There is now widespread recognition that ‘the hour is late’ in relation to the global and systemic environmental challenges faced by humanity. Recent research into funding for environmental causes, however, shows that while environmental grantmaking is growing, it tends to be dispersed over a large number of organizations and issue areas with little sign of the kind of strategic approach that the urgency of the problem demands. One of the problems is inadequate analysis of where grants would do most good. A recent initiative by the Environmental Funders Network sets out to address this deficiency.
The recently published Where The Green Grants Went 4 report forms part of a growing international effort by environmental funder networks to analyse how environmental grants are being distributed. It compares environmental philanthropy in the UK and the US; provides detailed breakdowns of the issues, grantees and geographies receiving most funding; includes case studies of effective climate change philanthropy; and explores questions of effectiveness from different points of view. It also sheds light on the functioning of the grants market in environmental philanthropy, by looking back at five years’ worth of data from UK-based foundations. It is this aspect of the research that is the focus of this article.
It will come as no surprise to Alliance readers that most environmental grants come from a small number of larger environmental foundations. Of the 97 foundations that are the focus of the UK research, the 20 largest accounted for 81 per cent of grants given by value in 2006/07. Recipients of grants are similarly concentrated. The 100 organizations receiving the most funding over the five years in which the UK grants have been tracked (2002/03 to 2006/07) secured 61.6 per cent of total grants by value, though they represent just 5.3 per cent of all grantees by number.
Ups and downs of the environmental grants market
What may be more surprising to readers is the degree of turbulence within the grants market. Levels of environmental funding rose or fell by more than 50 per cent year-on-year for a third of the 97 foundations studied, and by 25-50 per cent for a further 20 foundations. On the grantee side, income from foundations often rises or falls by more than 50 per cent from one year to the next, and in some cases the swings are much larger. A total of 348 (47 per cent) of the grantee organizations that received a grant in 2005/06 got no funding from the same set of 97 foundations the following year. Foundation funding would appear to be a very unstable source of income. This is problematic given the timescale over which most social change occurs, and it is a particular challenge for smaller environmental organizations, for whom foundation grants tend to represent a much higher percentage of overall income.
A ‘scattergun’ approach
When we look beyond the household-name organizations that secure the lion’s share of funding, we see what might best be described as a ‘scattergun’ distribution of grants, broad but shallow. Of the 1,900 different grantees that secured a grant during the five years of research, some 1,096 only ever received one grant. Only 294 organizations (15.4 per cent) managed to secure five or more grants during the five-year period.
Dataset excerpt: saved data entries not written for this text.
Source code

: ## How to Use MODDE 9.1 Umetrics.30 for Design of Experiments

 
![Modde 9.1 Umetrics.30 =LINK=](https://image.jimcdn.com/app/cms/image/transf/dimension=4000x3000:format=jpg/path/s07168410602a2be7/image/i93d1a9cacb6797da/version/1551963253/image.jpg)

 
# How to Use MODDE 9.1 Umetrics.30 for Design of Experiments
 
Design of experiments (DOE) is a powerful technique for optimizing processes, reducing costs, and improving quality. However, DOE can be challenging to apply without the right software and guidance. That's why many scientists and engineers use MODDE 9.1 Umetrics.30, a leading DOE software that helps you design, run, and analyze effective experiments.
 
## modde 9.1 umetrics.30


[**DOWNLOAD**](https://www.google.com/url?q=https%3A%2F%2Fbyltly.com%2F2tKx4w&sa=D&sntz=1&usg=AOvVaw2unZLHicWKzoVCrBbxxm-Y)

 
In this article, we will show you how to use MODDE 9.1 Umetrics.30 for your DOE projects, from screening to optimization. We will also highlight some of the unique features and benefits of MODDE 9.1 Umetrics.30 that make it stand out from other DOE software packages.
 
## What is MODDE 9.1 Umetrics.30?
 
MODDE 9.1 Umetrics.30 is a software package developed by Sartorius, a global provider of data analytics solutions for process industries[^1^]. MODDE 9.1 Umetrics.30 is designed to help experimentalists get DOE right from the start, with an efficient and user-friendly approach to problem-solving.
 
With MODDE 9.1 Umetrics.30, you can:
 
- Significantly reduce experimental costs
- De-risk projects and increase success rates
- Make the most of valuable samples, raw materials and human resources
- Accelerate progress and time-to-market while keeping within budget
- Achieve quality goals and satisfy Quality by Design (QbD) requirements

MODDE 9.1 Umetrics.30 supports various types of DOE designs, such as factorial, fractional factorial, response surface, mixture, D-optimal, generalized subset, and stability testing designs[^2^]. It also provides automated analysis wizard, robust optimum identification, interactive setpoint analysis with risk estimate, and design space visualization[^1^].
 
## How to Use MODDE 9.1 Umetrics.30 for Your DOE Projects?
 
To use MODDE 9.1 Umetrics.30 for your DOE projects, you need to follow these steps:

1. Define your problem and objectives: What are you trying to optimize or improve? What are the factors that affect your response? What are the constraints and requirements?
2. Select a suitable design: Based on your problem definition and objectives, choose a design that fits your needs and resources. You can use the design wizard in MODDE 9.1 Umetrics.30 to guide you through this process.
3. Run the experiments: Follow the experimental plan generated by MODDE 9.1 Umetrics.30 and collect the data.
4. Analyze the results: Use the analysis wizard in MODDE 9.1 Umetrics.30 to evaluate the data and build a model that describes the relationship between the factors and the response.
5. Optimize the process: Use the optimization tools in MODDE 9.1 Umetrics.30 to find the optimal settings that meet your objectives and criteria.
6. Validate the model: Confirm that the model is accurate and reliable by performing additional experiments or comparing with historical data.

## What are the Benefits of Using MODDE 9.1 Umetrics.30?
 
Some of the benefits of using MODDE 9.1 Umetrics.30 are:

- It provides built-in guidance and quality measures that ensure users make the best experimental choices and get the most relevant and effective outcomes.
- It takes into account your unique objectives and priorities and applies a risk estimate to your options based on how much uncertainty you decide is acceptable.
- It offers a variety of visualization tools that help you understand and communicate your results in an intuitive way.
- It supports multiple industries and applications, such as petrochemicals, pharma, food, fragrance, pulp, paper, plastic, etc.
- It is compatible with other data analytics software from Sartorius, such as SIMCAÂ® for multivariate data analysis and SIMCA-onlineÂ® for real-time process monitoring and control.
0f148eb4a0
In order to explore this scattergun distribution further, we have produced a visual representation of the way in which grants from the 2006/07 financial year are distributed across the 13 ‘issue categories’ used in the report (food and farming, energy, transportation, etc). The map can be downloaded as a PDF file from http://www.greenfunders.org, and changing the zoom setting on the PDF reader allows viewers to move from a ‘bird’s eye view’ down to more detailed examination of specific parts of the map. The box to the left of the map explains the meaning of the different colours that are used. As far as we know, this is the first time that a field of philanthropy has been mapped in this way. If readers know of other similar maps then we would be keen to hear about them.
The foundations featured in the map are ranked in order of size from large to small, in terms of the value of their environmental grants in 2006/07. The foundation making the most grants gave more than £6.5 million to environmental causes that year. The foundation occupying the bottom row of the map gave just £2,500.
Worrying generalism of grantmaking
The scattergun distribution of grants is immediately clear, along with the fact that many grantmakers are generalists, dividing their funding among a large number of different issue categories. Only funders within the ‘biodiversity and species’ column could be said to show any real degree of specialization.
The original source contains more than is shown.